‘To be. or non to be: that is the inquiry:
Whether ’tis nobler in the head to endure
The slings and pointers of hideous luck
Or to take weaponries against a sea of problems.
And by opposing stop them? ”
Possibly the most oft quoted of the bard’s words.this soloiloquy by Hamlet in Act III. Sc. 1 ( 58-62 ) defines the highest point of the dramatic struggle that is traveling on in the protagonist’s head and reveals most insightfully the character of the prince and the Southern Cross of his great calamity.Hamlet. the Prince of Denmark. is troubled by the ethical deductions of perpetrating self-destruction: whether to populate and endure the vagaries of destiny that world is capable to ; or whether to arise against the arrant weakness of the human status and stop it all in decease.

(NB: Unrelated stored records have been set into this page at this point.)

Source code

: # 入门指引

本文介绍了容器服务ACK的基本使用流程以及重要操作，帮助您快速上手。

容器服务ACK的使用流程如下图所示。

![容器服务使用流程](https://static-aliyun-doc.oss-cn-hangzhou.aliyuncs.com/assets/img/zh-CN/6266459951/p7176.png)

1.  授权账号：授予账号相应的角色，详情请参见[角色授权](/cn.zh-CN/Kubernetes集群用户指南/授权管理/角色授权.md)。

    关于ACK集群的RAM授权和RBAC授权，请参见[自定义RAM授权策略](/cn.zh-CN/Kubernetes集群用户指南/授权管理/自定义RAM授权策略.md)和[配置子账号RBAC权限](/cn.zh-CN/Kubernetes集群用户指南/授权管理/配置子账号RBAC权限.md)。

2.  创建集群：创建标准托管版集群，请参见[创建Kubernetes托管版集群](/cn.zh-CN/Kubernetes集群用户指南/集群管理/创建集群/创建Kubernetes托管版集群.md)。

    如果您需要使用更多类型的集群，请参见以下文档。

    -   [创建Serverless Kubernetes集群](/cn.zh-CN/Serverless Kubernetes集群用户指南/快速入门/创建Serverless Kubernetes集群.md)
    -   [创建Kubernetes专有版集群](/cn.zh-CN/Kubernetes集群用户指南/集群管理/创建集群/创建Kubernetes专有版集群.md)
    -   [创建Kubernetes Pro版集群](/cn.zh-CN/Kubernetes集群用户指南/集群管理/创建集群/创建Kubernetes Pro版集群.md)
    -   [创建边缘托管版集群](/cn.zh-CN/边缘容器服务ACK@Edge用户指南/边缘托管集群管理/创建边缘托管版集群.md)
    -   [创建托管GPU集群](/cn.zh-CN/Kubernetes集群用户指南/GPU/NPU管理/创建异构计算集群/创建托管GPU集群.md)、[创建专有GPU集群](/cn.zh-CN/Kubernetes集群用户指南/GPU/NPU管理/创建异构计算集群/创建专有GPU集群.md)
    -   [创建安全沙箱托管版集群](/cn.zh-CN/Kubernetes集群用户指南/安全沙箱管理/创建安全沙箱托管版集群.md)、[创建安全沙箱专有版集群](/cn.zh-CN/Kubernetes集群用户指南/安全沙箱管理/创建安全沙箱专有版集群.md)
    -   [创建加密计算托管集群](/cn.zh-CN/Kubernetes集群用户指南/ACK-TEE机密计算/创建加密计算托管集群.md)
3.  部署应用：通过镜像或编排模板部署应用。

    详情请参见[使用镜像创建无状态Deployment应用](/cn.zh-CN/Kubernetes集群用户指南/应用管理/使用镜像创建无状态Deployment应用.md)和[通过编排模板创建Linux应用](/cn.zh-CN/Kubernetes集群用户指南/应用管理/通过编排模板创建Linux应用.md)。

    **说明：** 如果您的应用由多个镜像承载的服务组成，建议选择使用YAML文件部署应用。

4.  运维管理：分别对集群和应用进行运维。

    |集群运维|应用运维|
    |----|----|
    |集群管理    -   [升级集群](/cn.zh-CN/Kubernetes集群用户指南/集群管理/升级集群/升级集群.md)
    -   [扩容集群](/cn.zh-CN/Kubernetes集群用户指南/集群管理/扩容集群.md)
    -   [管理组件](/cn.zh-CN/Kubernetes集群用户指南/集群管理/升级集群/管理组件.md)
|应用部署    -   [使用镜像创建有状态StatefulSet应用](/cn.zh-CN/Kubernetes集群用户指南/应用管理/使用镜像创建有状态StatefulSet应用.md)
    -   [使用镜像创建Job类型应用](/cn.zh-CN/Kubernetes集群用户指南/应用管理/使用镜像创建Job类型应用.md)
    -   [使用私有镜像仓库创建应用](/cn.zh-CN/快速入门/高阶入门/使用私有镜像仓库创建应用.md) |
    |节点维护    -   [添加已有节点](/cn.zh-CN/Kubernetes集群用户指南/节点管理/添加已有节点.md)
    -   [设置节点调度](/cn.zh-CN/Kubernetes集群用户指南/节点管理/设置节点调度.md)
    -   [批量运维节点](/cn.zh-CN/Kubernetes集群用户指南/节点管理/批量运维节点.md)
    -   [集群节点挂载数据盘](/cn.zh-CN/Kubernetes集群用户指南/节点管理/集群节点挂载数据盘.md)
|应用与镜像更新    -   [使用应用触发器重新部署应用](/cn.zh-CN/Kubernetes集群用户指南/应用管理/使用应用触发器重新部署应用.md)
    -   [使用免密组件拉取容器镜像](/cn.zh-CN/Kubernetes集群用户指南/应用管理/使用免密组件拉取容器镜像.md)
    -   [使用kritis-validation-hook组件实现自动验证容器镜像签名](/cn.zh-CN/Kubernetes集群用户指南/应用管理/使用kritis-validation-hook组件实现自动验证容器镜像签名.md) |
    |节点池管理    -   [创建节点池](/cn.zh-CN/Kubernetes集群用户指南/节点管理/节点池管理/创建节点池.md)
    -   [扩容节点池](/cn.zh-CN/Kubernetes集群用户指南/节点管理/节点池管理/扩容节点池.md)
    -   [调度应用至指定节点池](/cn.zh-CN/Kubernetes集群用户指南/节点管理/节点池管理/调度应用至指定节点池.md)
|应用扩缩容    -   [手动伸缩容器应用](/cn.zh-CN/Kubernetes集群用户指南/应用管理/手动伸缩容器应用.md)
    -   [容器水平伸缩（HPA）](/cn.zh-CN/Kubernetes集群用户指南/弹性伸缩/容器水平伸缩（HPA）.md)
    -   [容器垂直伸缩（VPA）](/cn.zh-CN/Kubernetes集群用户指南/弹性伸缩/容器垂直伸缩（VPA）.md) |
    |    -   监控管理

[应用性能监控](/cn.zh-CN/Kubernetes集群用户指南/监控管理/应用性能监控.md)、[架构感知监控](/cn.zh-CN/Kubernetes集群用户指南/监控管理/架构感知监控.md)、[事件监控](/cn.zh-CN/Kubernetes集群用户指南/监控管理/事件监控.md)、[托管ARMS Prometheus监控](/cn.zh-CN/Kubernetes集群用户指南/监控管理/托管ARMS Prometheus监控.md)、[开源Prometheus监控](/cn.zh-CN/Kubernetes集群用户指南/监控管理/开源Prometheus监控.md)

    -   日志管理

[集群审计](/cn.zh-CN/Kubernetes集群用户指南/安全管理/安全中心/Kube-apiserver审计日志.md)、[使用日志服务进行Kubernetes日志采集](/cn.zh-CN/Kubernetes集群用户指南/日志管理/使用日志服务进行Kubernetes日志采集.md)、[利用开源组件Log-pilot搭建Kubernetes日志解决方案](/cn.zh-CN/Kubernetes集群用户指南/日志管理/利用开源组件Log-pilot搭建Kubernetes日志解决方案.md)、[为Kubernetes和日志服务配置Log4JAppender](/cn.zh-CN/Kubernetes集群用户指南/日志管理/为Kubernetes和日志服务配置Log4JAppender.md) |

The character of Hamlet is of a philosophical and brooding set and he is profoundly troubled by ethical and philosophical issues that can ne’er be answered with complete certainty. The contemplation of self-destruction at the tallness of his problems is yet another illustration of this bend in his character. Is it baronial “to suffer/ The slings and pointers of hideous fortune… ? ” . Hamlet reflects and we are reminded of another of Shakespeare’s great tragic play.King Lear. where after being pitilessly maltreated at the custodies of destiny Gloucester arrive at a similar decision about the indispensable calamity of the human status. puny existences powerless in forepart of an omnipotent and hostile luck: “As flies to piddle male childs are we to the Gods ; they kill us for their athletics. ”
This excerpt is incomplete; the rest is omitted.